= Theodore M. Brown =

American medical and public health historian

Theodore M. Brown is a professor of public health and policy, medical humanities and history at the University of Rochester. His area of research is the history of health policy in America and he specializes in the intellectual, institutional, and political histories of medicine.
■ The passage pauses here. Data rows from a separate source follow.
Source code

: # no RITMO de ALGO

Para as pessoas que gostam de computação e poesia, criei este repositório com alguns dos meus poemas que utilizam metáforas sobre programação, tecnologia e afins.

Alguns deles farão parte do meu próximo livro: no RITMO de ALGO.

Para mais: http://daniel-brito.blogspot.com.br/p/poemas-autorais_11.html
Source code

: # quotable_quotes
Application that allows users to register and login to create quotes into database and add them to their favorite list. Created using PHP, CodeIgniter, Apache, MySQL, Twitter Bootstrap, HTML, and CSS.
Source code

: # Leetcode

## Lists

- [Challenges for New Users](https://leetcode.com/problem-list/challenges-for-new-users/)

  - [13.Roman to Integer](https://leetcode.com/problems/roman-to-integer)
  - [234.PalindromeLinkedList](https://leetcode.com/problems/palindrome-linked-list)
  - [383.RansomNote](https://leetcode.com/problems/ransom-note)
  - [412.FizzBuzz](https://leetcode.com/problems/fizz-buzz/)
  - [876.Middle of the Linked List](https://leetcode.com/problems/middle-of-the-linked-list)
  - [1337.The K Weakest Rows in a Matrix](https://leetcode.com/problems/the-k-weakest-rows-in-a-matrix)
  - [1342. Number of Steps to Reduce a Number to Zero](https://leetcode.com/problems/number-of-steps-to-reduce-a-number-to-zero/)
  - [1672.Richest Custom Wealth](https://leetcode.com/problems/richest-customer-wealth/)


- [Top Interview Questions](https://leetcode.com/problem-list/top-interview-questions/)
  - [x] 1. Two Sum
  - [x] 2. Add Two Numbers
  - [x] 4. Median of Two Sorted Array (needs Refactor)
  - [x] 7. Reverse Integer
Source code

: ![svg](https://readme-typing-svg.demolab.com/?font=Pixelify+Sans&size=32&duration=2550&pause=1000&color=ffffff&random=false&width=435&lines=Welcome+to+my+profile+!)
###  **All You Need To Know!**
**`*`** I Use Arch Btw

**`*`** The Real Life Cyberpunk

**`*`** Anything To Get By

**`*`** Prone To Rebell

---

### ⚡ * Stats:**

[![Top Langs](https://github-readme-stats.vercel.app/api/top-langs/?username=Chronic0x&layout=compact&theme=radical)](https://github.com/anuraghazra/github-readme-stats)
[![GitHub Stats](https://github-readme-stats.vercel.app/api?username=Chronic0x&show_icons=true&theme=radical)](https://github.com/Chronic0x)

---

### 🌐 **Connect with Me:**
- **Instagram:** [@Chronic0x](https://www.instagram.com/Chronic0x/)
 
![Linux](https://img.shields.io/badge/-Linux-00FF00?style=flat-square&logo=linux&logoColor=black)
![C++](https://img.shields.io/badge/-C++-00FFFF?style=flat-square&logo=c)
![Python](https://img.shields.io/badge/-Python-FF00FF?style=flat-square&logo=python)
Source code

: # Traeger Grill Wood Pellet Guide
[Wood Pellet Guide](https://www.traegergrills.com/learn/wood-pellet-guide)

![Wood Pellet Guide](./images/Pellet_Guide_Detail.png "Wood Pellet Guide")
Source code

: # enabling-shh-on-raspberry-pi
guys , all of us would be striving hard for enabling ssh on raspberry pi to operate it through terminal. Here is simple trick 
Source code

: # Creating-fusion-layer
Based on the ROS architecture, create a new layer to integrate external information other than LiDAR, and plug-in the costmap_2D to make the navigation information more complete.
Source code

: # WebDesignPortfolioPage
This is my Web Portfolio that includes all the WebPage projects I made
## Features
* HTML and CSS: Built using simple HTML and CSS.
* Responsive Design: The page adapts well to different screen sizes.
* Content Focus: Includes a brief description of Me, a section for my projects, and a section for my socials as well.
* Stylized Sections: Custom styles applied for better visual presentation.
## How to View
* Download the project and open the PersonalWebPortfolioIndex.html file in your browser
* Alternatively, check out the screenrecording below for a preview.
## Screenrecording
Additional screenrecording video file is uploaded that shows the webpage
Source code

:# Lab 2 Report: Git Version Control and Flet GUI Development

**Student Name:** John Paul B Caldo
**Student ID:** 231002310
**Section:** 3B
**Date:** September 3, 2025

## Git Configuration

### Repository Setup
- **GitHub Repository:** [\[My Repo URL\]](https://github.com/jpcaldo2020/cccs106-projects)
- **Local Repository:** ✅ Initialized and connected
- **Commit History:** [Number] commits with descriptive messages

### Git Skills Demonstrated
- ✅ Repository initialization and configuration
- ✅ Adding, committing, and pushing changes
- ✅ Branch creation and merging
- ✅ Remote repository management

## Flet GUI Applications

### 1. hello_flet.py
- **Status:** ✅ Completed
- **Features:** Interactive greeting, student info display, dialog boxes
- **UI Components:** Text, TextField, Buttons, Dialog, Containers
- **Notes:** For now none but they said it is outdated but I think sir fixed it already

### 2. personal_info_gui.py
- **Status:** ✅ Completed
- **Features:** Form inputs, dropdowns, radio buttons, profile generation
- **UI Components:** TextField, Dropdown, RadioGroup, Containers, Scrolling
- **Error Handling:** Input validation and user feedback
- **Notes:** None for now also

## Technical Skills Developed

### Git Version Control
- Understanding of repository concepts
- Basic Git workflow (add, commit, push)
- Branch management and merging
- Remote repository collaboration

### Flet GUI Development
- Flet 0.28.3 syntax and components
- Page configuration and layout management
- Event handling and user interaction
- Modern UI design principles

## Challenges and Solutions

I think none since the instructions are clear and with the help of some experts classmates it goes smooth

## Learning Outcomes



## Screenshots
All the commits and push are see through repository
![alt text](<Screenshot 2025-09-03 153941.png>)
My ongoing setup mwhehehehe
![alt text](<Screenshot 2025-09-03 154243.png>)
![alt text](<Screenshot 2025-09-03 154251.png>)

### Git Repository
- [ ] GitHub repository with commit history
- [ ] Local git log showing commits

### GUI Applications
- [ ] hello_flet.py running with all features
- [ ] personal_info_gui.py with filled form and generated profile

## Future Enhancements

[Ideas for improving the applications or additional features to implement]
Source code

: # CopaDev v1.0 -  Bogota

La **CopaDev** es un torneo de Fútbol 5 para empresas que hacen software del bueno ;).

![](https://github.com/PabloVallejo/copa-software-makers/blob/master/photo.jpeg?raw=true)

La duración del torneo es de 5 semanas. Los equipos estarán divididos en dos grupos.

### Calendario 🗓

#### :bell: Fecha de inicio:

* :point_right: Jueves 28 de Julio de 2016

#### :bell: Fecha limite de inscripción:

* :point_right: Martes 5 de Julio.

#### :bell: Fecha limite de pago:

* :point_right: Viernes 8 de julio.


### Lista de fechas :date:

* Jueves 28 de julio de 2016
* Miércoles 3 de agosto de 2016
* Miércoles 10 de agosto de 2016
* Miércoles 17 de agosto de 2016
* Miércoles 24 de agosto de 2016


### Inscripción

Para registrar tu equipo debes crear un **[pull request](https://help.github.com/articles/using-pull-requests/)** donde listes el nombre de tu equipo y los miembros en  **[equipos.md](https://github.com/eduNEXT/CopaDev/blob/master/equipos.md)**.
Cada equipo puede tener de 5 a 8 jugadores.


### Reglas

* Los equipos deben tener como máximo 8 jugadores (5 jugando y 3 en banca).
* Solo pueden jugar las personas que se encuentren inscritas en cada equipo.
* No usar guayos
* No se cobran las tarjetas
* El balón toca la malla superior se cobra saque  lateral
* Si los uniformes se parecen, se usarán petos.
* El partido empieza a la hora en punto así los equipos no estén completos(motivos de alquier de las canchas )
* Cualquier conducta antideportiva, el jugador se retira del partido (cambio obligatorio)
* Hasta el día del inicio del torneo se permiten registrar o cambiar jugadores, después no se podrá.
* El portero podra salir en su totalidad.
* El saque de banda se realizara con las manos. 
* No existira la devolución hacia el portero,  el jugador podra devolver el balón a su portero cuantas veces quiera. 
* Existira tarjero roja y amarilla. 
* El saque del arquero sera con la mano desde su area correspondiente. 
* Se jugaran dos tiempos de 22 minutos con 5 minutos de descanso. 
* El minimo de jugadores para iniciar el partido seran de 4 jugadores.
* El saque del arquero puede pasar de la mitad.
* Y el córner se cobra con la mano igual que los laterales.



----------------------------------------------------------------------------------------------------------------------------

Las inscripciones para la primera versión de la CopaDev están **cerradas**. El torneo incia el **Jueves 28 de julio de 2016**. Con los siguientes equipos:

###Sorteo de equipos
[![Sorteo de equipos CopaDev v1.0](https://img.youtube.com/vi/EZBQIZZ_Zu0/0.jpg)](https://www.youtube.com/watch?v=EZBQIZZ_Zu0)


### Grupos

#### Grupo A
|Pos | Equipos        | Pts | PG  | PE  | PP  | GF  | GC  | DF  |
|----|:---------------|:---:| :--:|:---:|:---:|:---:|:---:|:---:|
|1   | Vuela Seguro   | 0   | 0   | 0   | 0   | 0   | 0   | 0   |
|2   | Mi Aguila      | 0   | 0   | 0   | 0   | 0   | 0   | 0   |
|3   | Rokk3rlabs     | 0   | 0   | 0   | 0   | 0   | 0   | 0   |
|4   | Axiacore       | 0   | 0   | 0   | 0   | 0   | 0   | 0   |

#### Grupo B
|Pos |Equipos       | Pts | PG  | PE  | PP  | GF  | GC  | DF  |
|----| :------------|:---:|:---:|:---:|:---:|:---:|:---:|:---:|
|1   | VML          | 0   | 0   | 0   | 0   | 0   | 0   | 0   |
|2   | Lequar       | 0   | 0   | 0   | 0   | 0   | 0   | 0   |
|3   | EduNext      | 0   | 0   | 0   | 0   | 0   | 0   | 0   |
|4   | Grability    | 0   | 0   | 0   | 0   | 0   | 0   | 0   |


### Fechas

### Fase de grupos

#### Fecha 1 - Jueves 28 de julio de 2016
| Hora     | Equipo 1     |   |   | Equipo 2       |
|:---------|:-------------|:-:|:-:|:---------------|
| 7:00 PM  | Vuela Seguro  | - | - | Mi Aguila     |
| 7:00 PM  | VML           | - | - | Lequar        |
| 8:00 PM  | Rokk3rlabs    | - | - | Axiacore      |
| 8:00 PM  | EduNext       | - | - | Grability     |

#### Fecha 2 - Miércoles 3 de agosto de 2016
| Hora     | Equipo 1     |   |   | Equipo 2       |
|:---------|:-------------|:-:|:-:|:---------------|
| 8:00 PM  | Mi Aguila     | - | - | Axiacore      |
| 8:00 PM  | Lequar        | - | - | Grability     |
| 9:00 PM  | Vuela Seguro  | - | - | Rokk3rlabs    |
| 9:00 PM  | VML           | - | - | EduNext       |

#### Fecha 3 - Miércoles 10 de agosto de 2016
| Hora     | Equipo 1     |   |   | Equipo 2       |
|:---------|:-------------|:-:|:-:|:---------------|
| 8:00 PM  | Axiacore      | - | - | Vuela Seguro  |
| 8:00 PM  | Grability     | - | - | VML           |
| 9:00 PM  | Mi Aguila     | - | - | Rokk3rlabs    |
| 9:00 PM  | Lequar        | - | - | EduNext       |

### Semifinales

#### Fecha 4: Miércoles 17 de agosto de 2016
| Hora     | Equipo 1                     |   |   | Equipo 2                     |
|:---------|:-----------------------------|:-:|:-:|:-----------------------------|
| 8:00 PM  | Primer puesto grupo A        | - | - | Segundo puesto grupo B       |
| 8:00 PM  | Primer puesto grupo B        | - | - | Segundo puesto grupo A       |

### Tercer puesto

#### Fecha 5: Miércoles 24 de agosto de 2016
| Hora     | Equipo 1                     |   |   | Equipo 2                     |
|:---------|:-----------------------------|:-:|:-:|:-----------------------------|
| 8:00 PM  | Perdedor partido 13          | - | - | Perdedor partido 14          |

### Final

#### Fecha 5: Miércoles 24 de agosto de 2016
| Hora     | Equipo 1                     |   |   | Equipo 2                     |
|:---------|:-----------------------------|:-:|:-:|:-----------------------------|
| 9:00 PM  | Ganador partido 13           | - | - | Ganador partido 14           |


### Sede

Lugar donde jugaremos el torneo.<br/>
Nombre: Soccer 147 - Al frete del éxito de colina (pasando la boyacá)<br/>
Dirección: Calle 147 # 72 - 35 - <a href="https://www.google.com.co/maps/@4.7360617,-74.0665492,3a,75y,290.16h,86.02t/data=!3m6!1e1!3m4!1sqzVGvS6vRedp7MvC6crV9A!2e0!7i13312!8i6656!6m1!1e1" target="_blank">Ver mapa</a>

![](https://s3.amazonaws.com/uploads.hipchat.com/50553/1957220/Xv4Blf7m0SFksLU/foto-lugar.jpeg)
Brown received his B.S. in history and science from the City College of New York in 1963, and went on to complete a Ph.D. in the history and philosophy of science from Princeton University in 1968. He also pursued a post-doctoral fellowship at Johns Hopkins University in the history of medicine in 1969. He currently serves as a contributing editor to the American Journal of Public Health, and as the editor of the Rochester Studies of Medical History. Brown is the co-author of three books on the topic of health care, and his most recent book The Quest for Health Reform: A Satirical History received attention for its use of political cartoons to illustrate the history and struggles associated with health reform in America. In 2013, Brown was appointed the Charles E. and Dale L. Phelps Professor of Public Health and Policy at the University of Rochester. He is currently working on a synthetic history of the World Health Organization.

==See also==
- Henry E. Sigerist

==Selected works==
- Benjamin, Georges C, Brown, Theodore M, Ladwig, Susan, Berkman, Elyse. The Quest for Health Reform: A Satirical History. Washington, DC: American Public Health Association, 2013.
- Birn, Anne-Emanuelle and Brown, Theodore M Comrades in Health: US Internationalists at Home and Abroad. New Jersey: Rutgers University Press, 2013.
- Fee, Elizabeth and Brown, Theodore M, Making Medical History: The Life and Times of Henry E. Sigerist. Baltimore: Johns Hopkins University Press, 1997.
- Brown, Theodore M (2013) "Putting Roe v Wade into Perspective." American Journal of Public Health 103.3, page 393.
- Brown, Theodore M and Cueto, Marcos (2011) "The WHO in the World of Global Health," in Richard Parker and Marni Sommers (eds.), Handbook of Global Health. London: Routledge, 2011, pages 18–30.
- Brown, Theodore M and Fee, Elizabeth (2006) "Rudolf Carl Virchow: Medical Scientist, Social Reformer, Role Model." American Journal of Public Health 96.11, pages 2102–2105.